- [Directions]:
Give every entry below again, exactly as written, and skip the images.

- [Information supplied]:
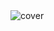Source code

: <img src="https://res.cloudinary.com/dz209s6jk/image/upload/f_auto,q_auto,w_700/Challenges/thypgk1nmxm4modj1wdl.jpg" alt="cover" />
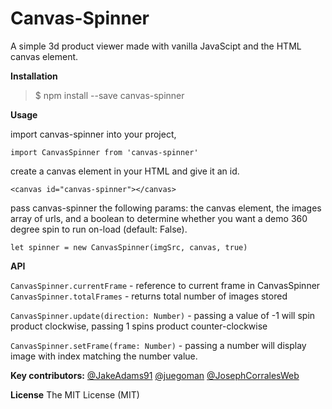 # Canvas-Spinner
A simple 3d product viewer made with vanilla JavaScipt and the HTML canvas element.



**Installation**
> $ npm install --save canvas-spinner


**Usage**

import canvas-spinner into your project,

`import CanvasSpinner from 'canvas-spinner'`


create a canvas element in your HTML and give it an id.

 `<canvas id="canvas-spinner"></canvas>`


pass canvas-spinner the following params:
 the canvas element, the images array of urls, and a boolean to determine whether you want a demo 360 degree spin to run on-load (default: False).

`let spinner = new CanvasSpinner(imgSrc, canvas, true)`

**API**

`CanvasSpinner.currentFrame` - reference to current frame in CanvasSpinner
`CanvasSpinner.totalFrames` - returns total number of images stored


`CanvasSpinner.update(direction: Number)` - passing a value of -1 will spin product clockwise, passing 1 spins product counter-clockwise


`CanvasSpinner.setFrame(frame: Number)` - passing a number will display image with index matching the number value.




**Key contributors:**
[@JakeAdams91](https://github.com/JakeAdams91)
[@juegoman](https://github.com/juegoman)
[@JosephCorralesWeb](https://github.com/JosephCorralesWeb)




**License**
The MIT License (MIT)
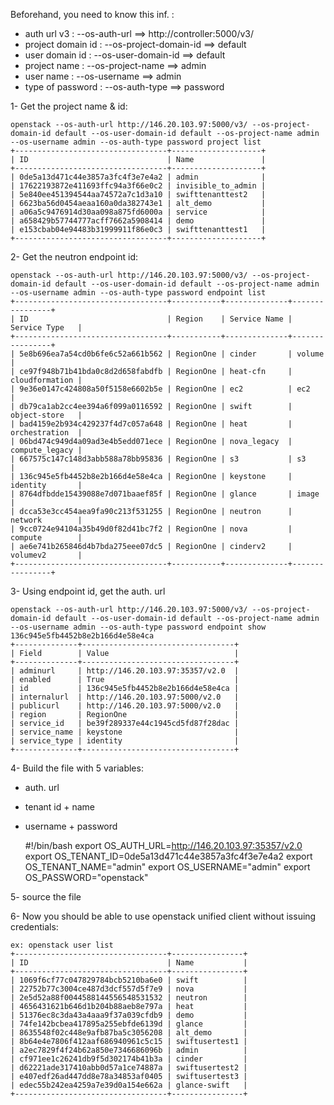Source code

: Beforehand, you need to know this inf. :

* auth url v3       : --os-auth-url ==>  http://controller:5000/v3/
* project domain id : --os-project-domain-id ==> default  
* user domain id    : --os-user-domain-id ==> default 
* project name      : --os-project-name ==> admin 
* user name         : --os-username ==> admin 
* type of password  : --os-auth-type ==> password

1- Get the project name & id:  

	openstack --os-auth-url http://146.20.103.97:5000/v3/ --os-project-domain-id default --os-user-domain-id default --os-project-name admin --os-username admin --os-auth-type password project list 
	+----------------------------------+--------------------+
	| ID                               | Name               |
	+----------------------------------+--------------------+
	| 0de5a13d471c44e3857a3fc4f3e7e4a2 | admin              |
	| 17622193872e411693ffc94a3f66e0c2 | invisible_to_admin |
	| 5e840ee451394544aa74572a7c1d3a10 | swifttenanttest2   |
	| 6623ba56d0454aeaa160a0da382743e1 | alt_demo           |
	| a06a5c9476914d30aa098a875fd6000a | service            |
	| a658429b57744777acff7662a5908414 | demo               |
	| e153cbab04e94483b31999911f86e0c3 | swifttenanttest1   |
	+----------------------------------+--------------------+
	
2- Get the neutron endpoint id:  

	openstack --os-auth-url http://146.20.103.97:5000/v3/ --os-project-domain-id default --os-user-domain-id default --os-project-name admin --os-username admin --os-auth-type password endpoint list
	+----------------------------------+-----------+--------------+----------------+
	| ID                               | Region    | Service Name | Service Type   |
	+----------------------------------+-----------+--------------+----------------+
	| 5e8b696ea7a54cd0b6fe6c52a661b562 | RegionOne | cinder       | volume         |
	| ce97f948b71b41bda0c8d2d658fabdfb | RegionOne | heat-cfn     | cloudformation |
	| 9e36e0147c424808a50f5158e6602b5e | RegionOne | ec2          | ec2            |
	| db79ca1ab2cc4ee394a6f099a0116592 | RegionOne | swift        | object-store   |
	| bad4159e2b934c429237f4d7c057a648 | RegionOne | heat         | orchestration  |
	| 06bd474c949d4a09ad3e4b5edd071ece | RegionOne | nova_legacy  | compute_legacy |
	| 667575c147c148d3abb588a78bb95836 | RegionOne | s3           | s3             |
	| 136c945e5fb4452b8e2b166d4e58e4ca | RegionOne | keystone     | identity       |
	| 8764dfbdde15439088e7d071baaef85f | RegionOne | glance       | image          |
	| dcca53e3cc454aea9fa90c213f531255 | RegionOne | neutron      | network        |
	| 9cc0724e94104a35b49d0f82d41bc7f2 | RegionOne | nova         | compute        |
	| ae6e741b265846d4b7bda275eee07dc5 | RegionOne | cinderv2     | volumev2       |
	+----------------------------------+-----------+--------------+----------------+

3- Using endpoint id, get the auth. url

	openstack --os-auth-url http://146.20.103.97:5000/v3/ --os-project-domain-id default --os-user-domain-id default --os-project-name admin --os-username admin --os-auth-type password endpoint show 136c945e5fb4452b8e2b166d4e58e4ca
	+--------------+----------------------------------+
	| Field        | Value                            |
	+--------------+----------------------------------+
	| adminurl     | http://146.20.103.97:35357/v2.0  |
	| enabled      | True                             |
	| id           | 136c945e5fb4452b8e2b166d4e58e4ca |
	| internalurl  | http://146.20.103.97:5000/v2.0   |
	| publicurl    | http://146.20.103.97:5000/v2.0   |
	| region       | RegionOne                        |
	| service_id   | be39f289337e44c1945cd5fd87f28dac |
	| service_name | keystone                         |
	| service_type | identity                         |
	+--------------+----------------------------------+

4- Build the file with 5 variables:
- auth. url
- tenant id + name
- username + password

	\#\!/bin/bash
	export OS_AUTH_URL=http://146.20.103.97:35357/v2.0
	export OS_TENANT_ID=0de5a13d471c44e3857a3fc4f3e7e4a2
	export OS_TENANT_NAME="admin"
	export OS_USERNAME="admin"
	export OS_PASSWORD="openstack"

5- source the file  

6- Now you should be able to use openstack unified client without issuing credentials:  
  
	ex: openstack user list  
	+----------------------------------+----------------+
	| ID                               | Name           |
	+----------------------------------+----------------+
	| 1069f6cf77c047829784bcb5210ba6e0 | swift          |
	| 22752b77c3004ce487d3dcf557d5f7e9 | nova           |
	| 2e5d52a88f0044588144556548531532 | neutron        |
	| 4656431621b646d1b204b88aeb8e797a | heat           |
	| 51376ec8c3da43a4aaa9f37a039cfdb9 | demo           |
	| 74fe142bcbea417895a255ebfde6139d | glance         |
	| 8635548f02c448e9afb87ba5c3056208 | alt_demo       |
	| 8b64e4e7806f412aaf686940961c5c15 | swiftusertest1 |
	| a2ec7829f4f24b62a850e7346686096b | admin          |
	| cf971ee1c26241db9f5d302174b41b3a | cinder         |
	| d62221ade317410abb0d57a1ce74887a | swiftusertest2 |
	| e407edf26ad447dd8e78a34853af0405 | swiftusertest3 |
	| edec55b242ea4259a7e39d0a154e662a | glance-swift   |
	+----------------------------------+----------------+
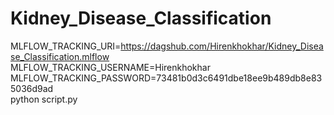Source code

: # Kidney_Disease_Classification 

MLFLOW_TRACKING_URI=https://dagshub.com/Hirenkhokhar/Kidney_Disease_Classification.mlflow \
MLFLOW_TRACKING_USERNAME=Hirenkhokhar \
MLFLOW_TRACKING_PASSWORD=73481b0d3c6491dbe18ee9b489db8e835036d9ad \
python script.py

- [Solution for this exercise]:
Source code

: <img src="https://res.cloudinary.com/dz209s6jk/image/upload/f_auto,q_auto,w_700/Challenges/thypgk1nmxm4modj1wdl.jpg" alt="cover" />
 # Canvas-Spinner
A simple 3d product viewer made with vanilla JavaScipt and the HTML canvas element.



**Installation**
> $ npm install --save canvas-spinner


**Usage**

import canvas-spinner into your project,

`import CanvasSpinner from 'canvas-spinner'`


create a canvas element in your HTML and give it an id.

 `<canvas id="canvas-spinner"></canvas>`


pass canvas-spinner the following params:
 the canvas element, the images array of urls, and a boolean to determine whether you want a demo 360 degree spin to run on-load (default: False).

`let spinner = new CanvasSpinner(imgSrc, canvas, true)`

**API**

`CanvasSpinner.currentFrame` - reference to current frame in CanvasSpinner
`CanvasSpinner.totalFrames` - returns total number of images stored


`CanvasSpinner.update(direction: Number)` - passing a value of -1 will spin product clockwise, passing 1 spins product counter-clockwise


`CanvasSpinner.setFrame(frame: Number)` - passing a number will display image with index matching the number value.




**Key contributors:**
[@JakeAdams91](https://github.com/JakeAdams91)
[@juegoman](https://github.com/juegoman)
[@JosephCorralesWeb](https://github.com/JosephCorralesWeb)




**License**
The MIT License (MIT)
Source code

: Beforehand, you need to know this inf. :

* auth url v3       : --os-auth-url ==>  http://controller:5000/v3/
* project domain id : --os-project-domain-id ==> default  
* user domain id    : --os-user-domain-id ==> default 
* project name      : --os-project-name ==> admin 
* user name         : --os-username ==> admin 
* type of password  : --os-auth-type ==> password

1- Get the project name & id:  

	openstack --os-auth-url http://146.20.103.97:5000/v3/ --os-project-domain-id default --os-user-domain-id default --os-project-name admin --os-username admin --os-auth-type password project list 
	+----------------------------------+--------------------+
	| ID                               | Name               |
	+----------------------------------+--------------------+
	| 0de5a13d471c44e3857a3fc4f3e7e4a2 | admin              |
	| 17622193872e411693ffc94a3f66e0c2 | invisible_to_admin |
	| 5e840ee451394544aa74572a7c1d3a10 | swifttenanttest2   |
	| 6623ba56d0454aeaa160a0da382743e1 | alt_demo           |
	| a06a5c9476914d30aa098a875fd6000a | service            |
	| a658429b57744777acff7662a5908414 | demo               |
	| e153cbab04e94483b31999911f86e0c3 | swifttenanttest1   |
	+----------------------------------+--------------------+
	
2- Get the neutron endpoint id:  

	openstack --os-auth-url http://146.20.103.97:5000/v3/ --os-project-domain-id default --os-user-domain-id default --os-project-name admin --os-username admin --os-auth-type password endpoint list
	+----------------------------------+-----------+--------------+----------------+
	| ID                               | Region    | Service Name | Service Type   |
	+----------------------------------+-----------+--------------+----------------+
	| 5e8b696ea7a54cd0b6fe6c52a661b562 | RegionOne | cinder       | volume         |
	| ce97f948b71b41bda0c8d2d658fabdfb | RegionOne | heat-cfn     | cloudformation |
	| 9e36e0147c424808a50f5158e6602b5e | RegionOne | ec2          | ec2            |
	| db79ca1ab2cc4ee394a6f099a0116592 | RegionOne | swift        | object-store   |
	| bad4159e2b934c429237f4d7c057a648 | RegionOne | heat         | orchestration  |
	| 06bd474c949d4a09ad3e4b5edd071ece | RegionOne | nova_legacy  | compute_legacy |
	| 667575c147c148d3abb588a78bb95836 | RegionOne | s3           | s3             |
	| 136c945e5fb4452b8e2b166d4e58e4ca | RegionOne | keystone     | identity       |
	| 8764dfbdde15439088e7d071baaef85f | RegionOne | glance       | image          |
	| dcca53e3cc454aea9fa90c213f531255 | RegionOne | neutron      | network        |
	| 9cc0724e94104a35b49d0f82d41bc7f2 | RegionOne | nova         | compute        |
	| ae6e741b265846d4b7bda275eee07dc5 | RegionOne | cinderv2     | volumev2       |
	+----------------------------------+-----------+--------------+----------------+

3- Using endpoint id, get the auth. url

	openstack --os-auth-url http://146.20.103.97:5000/v3/ --os-project-domain-id default --os-user-domain-id default --os-project-name admin --os-username admin --os-auth-type password endpoint show 136c945e5fb4452b8e2b166d4e58e4ca
	+--------------+----------------------------------+
	| Field        | Value                            |
	+--------------+----------------------------------+
	| adminurl     | http://146.20.103.97:35357/v2.0  |
	| enabled      | True                             |
	| id           | 136c945e5fb4452b8e2b166d4e58e4ca |
	| internalurl  | http://146.20.103.97:5000/v2.0   |
	| publicurl    | http://146.20.103.97:5000/v2.0   |
	| region       | RegionOne                        |
	| service_id   | be39f289337e44c1945cd5fd87f28dac |
	| service_name | keystone                         |
	| service_type | identity                         |
	+--------------+----------------------------------+

4- Build the file with 5 variables:
- auth. url
- tenant id + name
- username + password

	\#\!/bin/bash
	export OS_AUTH_URL=http://146.20.103.97:35357/v2.0
	export OS_TENANT_ID=0de5a13d471c44e3857a3fc4f3e7e4a2
	export OS_TENANT_NAME="admin"
	export OS_USERNAME="admin"
	export OS_PASSWORD="openstack"

5- source the file  

6- Now you should be able to use openstack unified client without issuing credentials:  
  
	ex: openstack user list  
	+----------------------------------+----------------+
	| ID                               | Name           |
	+----------------------------------+----------------+
	| 1069f6cf77c047829784bcb5210ba6e0 | swift          |
	| 22752b77c3004ce487d3dcf557d5f7e9 | nova           |
	| 2e5d52a88f0044588144556548531532 | neutron        |
	| 4656431621b646d1b204b88aeb8e797a | heat           |
	| 51376ec8c3da43a4aaa9f37a039cfdb9 | demo           |
	| 74fe142bcbea417895a255ebfde6139d | glance         |
	| 8635548f02c448e9afb87ba5c3056208 | alt_demo       |
	| 8b64e4e7806f412aaf686940961c5c15 | swiftusertest1 |
	| a2ec7829f4f24b62a850e7346686096b | admin          |
	| cf971ee1c26241db9f5d302174b41b3a | cinder         |
	| d62221ade317410abb0d57a1ce74887a | swiftusertest2 |
	| e407edf26ad447dd8e78a34853af0405 | swiftusertest3 |
	| edec55b242ea4259a7e39d0a154e662a | glance-swift   |
	+----------------------------------+----------------+
Source code

: # Kidney_Disease_Classification 

MLFLOW_TRACKING_URI=https://dagshub.com/Hirenkhokhar/Kidney_Disease_Classification.mlflow \
MLFLOW_TRACKING_USERNAME=Hirenkhokhar \
MLFLOW_TRACKING_PASSWORD=73481b0d3c6491dbe18ee9b489db8e835036d9ad \
python script.py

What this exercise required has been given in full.